И вот какой-то дервиш вспомнил о том, каким он был. И еще как вспомнил. Не однажды, наверное, он мечтал, чтоб кто-нибудь произнес именно эти слова: господи, какой ты был герой! Они ударили его по сердцу, закипели в крови
Мгновение он растерянно глядел на меня, как больной падучей болезнью, и я не знал – запрыгает ли он от радости и повалится, хрупкий, на камень или же обнимет меня, чтоб удержаться на неверных ногах, или засмеется, или заплачет и умрет, но нет, плохо я знал героя Кара-Займа. Я вспомнил храбреца, почему бы ему не быть им сейчас? Только дрожащий голос выдал его и тихое клокотание в продырявленных легких:
– Ты помнишь? Ты в самом деле помнишь?
– Помню. И всегда, когда думаю о том времени, вижу тебя.
– Каким меня видишь? – тихо шепчет он, вызывая меня из тьмы времени.
– В каком-то сиянии, Кара-Заим. На широком поле. Одного. Ты идешь спокойно, не оглядываясь, никого не поджидая. Ты весь в белом. Руки твои обнажены до локтей. В руке сабля, и сияние это может быть от отражения солнца на ее лезвии. Ты похож на ветер, который невозможно остановить. Ты похож на солнечный луч, который проникает всюду. Другие отстали, смотрят, нет их. Только ты.
– Так я не шел.
– Это в моей памяти. То, что было, может быть, стерлось, и только это сохранилось.
– Красиво. Красивее, чем на самом деле. Или нет. В каком-то сиянии, говоришь. На широком поле… – шепчет он в дурмане, а потом смотрит на меня, ищет себя в моих словах, свою далекую славу на моих губах.
Он думает, что я слагаю песнь о его храбрости, а я жалею его.
И не могу больше.
– Рад я, что увидел тебя, – произнес я, прощаясь.
– Подожди.
Трудно ему отпустить меня, я тот долгожданный, что знает, я свидетель того, что не умирают воспоминания, я подтверждение того, что не все в нем только тень, моя память возмещает долгое забвение, является наградой за ожидание.
Одни слова, два настроения. И мое и его – одного корня, для него счастье в том, что для меня печаль. Все равно, и моему и его – тысяча лет. И больше. Не стоит возиться с этим.
– Я должен идти.
– Подожди. Муфтий здесь, дома. Иди, если это для тебя важно. Скажи, что я впустил тебя. Или нет. Скажи, что он сам позвал тебя.
– Он не звал меня. Я пришел сам.
– Знаю. Скажи так: ты просил меня прийти. У него столько дел, что он не вспомнит. А если спросит обо мне и тебе будет удобно, расскажи, что знаешь. Про это, прошлое.

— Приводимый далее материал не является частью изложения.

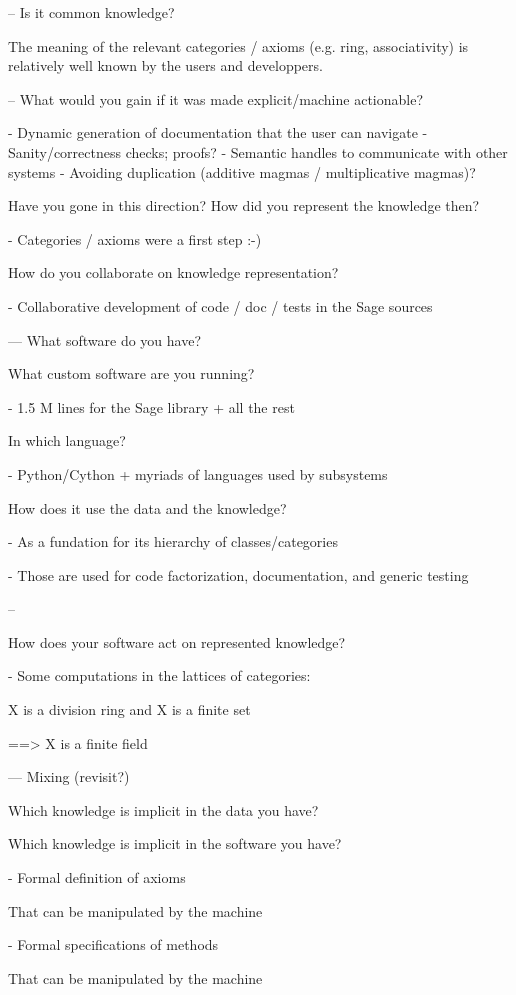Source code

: \documentclass{deliverablereport}
\begin{document}
--
 Is it common knowledge?

The meaning of the relevant categories / axioms (e.g. ring,
associativity) is relatively well known by the users and developpers.

--
 What would you gain if it was made explicit/machine actionable?

- Dynamic generation of documentation that the user can navigate
- Sanity/correctness checks; proofs?
- Semantic handles to communicate with other systems
- Avoiding duplication (additive magmas / multiplicative magmas)?

 Have you gone in this direction? How did you represent the knowledge then?

- Categories / axioms were a first step :-)

 How do you collaborate on knowledge representation?

- Collaborative development of code / doc / tests in the Sage sources

---
 What software do you have?

 What custom software are you running?

- 1.5 M lines for the Sage library + all the rest

 In which language?

- Python/Cython + myriads of languages used by subsystems

 How does it use the data and the knowledge?

- As a fundation for its hierarchy of classes/categories

- Those are used for code factorization, documentation, and generic testing

--

 How does your software act on represented knowledge?

- Some computations in the lattices of categories:

  X is a division ring and X is a finite set

  ==> X is a finite field

---
 Mixing (revisit?)

 Which knowledge is implicit in the data you have?

 Which knowledge is implicit in the software you have?

- Formal definition of axioms

  That can be manipulated by the machine

- Formal specifications of methods

  That can be manipulated by the machine
\end{document}
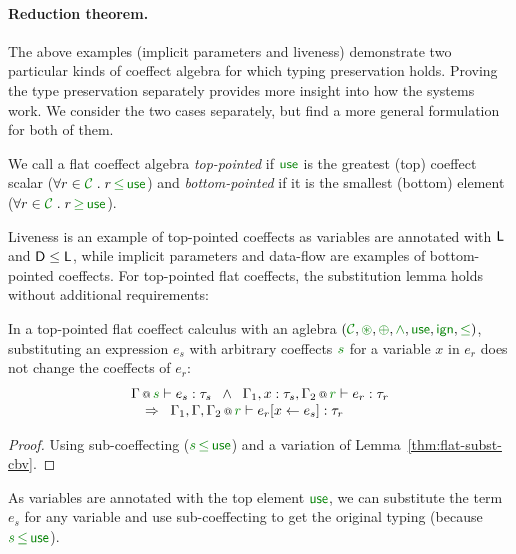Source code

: \paragraph{Reduction theorem.}
The above examples (implicit parameters and liveness) demonstrate two particular kinds of coeffect 
algebra for which typing preservation holds. Proving the type preservation separately provides 
more insight into how the systems work. We consider the two cases separately, but find a more general
formulation for both of them.

\begin{definition}
We call a flat coeffect algebra \emph{top-pointed} if $\cunit$ is the greatest (top) coeffect scalar
($\forall r \in \C \;.\; r \,\cleq\, \cunit $) and \emph{bottom-pointed} if it is the smallest (bottom) 
element ($\forall r \in \C \;.\; r \,\cgeq\, \cunit $).
\end{definition}

\noindent
Liveness is an example of top-pointed coeffects as variables are annotated with 
$\textnormal{\sffamily L}$ and $\textnormal{\sffamily D} \leq \textnormal{\sffamily L}$, while implicit parameters and data-flow are examples
of bottom-pointed coeffects. For top-pointed flat coeffects, the substitution lemma holds without 
additional requirements:

\begin{lemma}
\label{thm:cbn-substitution-top}
In a top-pointed flat coeffect calculus with an aglebra $(\C, \cseq, \cpar, \czip, \cunit, \czero, \cleq)$,
substituting an expression $e_s$ with arbitrary coeffects $\cclrd{s}$ for a variable $x$ in $e_r$ does
not change the coeffects of $e_r$:
%
\begin{equation*}
\begin{array}{l}
 \coctx{\Gamma}{\cclrd{s}} \vdash e_s : \tau_s \;\; \wedge \;\; 
   \coctx{\Gamma_1,  x : \tau_s, \Gamma_2}{ \cclrd{r}  } \vdash e_r : \tau_r\\
 \quad \Rightarrow \;\; \coctx{\Gamma_1,\Gamma,\Gamma_2}{ \cclrd{r} } \vdash \subst{e_r}{x}{e_s} : \tau_r
\end{array}
\end{equation*}
\end{lemma}

\begin{proof}
Using sub-coeffecting ($\cclrd{s} \,\cleq\, \cunit$) and a variation of Lemma~\ref{thm:flat-subst-cbv}.
\end{proof}
%
\noindent
As variables are annotated with the top element $\cunit$, we can substitute the term $e_s$ 
for any variable and use sub-coeffecting to get the original typing (because
$\cclrd{s} \,\cleq\, \cunit$).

Я рассчитывал, что муфтия не будет, сожалел об этом, но сейчас успокоился. Мне почти стало легче оттого, что приходится отложить. И вдруг все внезапно переменилось, и то, чего я желал, должно случиться. Я стоял взволнованный и растерянный. Меня не удивило, что Кара-Заим попросил рассказать о нем, я жалел о том, что он скоро отказался от своего предложения сослаться на него. Погруженный в мысли о самом себе, о сиянии, о геройской битве, он предложил мне свою защиту. И отступил в ту минуту, когда вспомнил, что все это далекое прошлое. Вспыхнул и сгорел в одно мгновение. На его изрубленном лице еще трепетало счастье от того, что было, и робкая неуверенность из-за всего того, что осталось сейчас. Всегда ли в нем сталкивались два времени, различные во всем и неодолимые: ни от одного не уйти.

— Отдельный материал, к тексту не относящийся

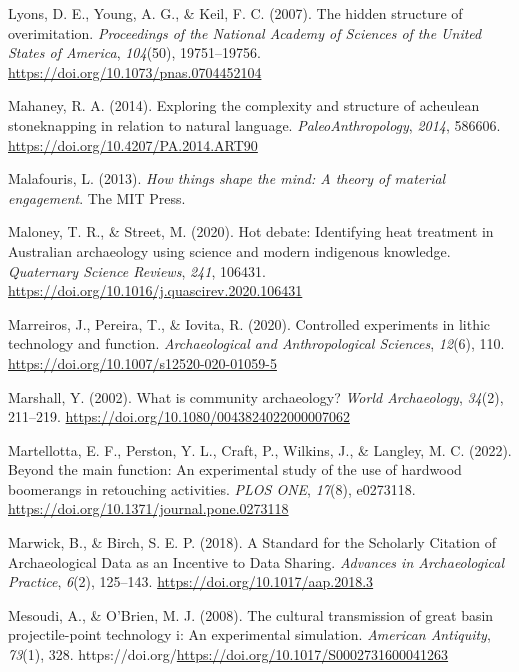 \documentclass[
  11pt,
  letterpaper,
  DIV=11,
  numbers=noendperiod]{scrartcl}
\newlength{\cslhangindent}
\newenvironment{CSLReferences}[2] %
 {\begin{list}{}{%
  \setlength{\itemindent}{0pt}
  \setlength{\leftmargin}{0pt}
  \setlength{\parsep}{0pt}
  \ifodd #1
   \setlength{\leftmargin}{\cslhangindent}
   \setlength{\itemindent}{-1\cslhangindent}
  \fi
  \setlength{\itemsep}{#2\baselineskip}}}
 {\end{list}}
\begin{document}
\begin{CSLReferences}{1}{0}
Lyons, D. E., Young, A. G., \& Keil, F. C. (2007). The hidden structure
of overimitation. \emph{Proceedings of the National Academy of Sciences
of the United States of America}, \emph{104}(50), 19751--19756.
\url{https://doi.org/10.1073/pnas.0704452104}

Mahaney, R. A. (2014). Exploring the complexity and structure of
acheulean stoneknapping in relation to natural language.
\emph{PaleoAnthropology}, \emph{2014}, 586606.
\url{https://doi.org/10.4207/PA.2014.ART90}

Malafouris, L. (2013). \emph{How things shape the mind: A theory of
material engagement}. The MIT Press.

Maloney, T. R., \& Street, M. (2020). Hot debate: Identifying heat
treatment in Australian archaeology using science and modern indigenous
knowledge. \emph{Quaternary Science Reviews}, \emph{241}, 106431.
\url{https://doi.org/10.1016/j.quascirev.2020.106431}

Marreiros, J., Pereira, T., \& Iovita, R. (2020). Controlled experiments
in lithic technology and function. \emph{Archaeological and
Anthropological Sciences}, \emph{12}(6), 110.
\url{https://doi.org/10.1007/s12520-020-01059-5}

Marshall, Y. (2002). What is community archaeology? \emph{World
Archaeology}, \emph{34}(2), 211--219.
\url{https://doi.org/10.1080/0043824022000007062}

Martellotta, E. F., Perston, Y. L., Craft, P., Wilkins, J., \& Langley,
M. C. (2022). Beyond the main function: An experimental study of the use
of hardwood boomerangs in retouching activities. \emph{PLOS ONE},
\emph{17}(8), e0273118.
\url{https://doi.org/10.1371/journal.pone.0273118}

Marwick, B., \& Birch, S. E. P. (2018). A Standard for the Scholarly
Citation of Archaeological Data as an Incentive to Data Sharing.
\emph{Advances in Archaeological Practice}, \emph{6}(2), 125--143.
\url{https://doi.org/10.1017/aap.2018.3}

Mesoudi, A., \& O'Brien, M. J. (2008). The cultural transmission of
great basin projectile-point technology i: An experimental simulation.
\emph{American Antiquity}, \emph{73}(1), 328.
https://doi.org/\url{https://doi.org/10.1017/S0002731600041263}


\end{CSLReferences}
\end{document}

И пока он шептался с каким-то человеком у входа в дом, я смятенно думал о том, что я лишился его жалкой поддержки, что я столь же не уверен, как и он. Сокрушенно ждали мы помощи друг от друга, не очень надеясь на себя. Вместе мы являли собой две половины одной немощи, из которой могла получиться слабая надежда. У него
Человек вышел из дому и знаком или беззвучным словом сообщил что-то Кара-Займу, а тот махнул мне: я помог тебе, давай! И, ни слова не говоря, указал мне на дверь, но теперь это означало: входи, может быть, будет хорошо. Но все это я заметил мимоходом, расплывчато, столь же смутно я увидел корявое лимонное дерево перед домом и еще более корявую пальму, с трудом пережившую нашу тяжелую зиму и теперь дремавшую, подобно больному на весеннем солнышке. Я не помнил, ни куда я шел, ни какие люди сопровождали меня взглядами, думая лишь о первом слове, которое я скажу. Первое слово! Оно как оружие, как щит. Все зависит от него, непотому, что оно что-то объяснит, но потому, что я могу лишиться мужества, если оно окажется неудачным, оно может сделать меня смешным, и по нему обо мне составят суждение. Невероятно, сколько слов перебрал я в мозгу, и удивительно, что столько их хотело быть первым словом. Это походило на какое-то нарушение в работе мозга, на потрясение, которое все разрушало, оставляя позади себя хаос и бессмыслицу. И пока я шел по этому проходу, оставшемуся в сознании темным и неузнанным, в голове мелькало все, от высокопарных заклинаний до ругательств. Не могу даже записать все то, что хотело вырваться наружу при этой первой встрече, при первой аудиенции. Это было с трудом объяснимое неистовство, настолько казалось непостижимым, что это я, что это мой мозг фантазировал тогда, беснуясь и издеваясь над всем разумным. Словно бы сам сатана вселился в меня и внушал мне столь недостойные и безобразные слова, столь смешные и недостойные поступки, что я был потрясен. Почему это охватило меня как раз в ту минуту, когда мне необходима максимальная сосредоточенность! Но ведь находит тогда, когда не ждешь и когда тебе хуже всего. Ибо думать так, как думал я, серьезный и спокойный человек, прийти к муфтию и назвать его антиохийской козой – ото могло быть только грешным дьявольским наваждением. Оставь меня, божий отступник! – угрожал я, тем самым еще больше его распаляя.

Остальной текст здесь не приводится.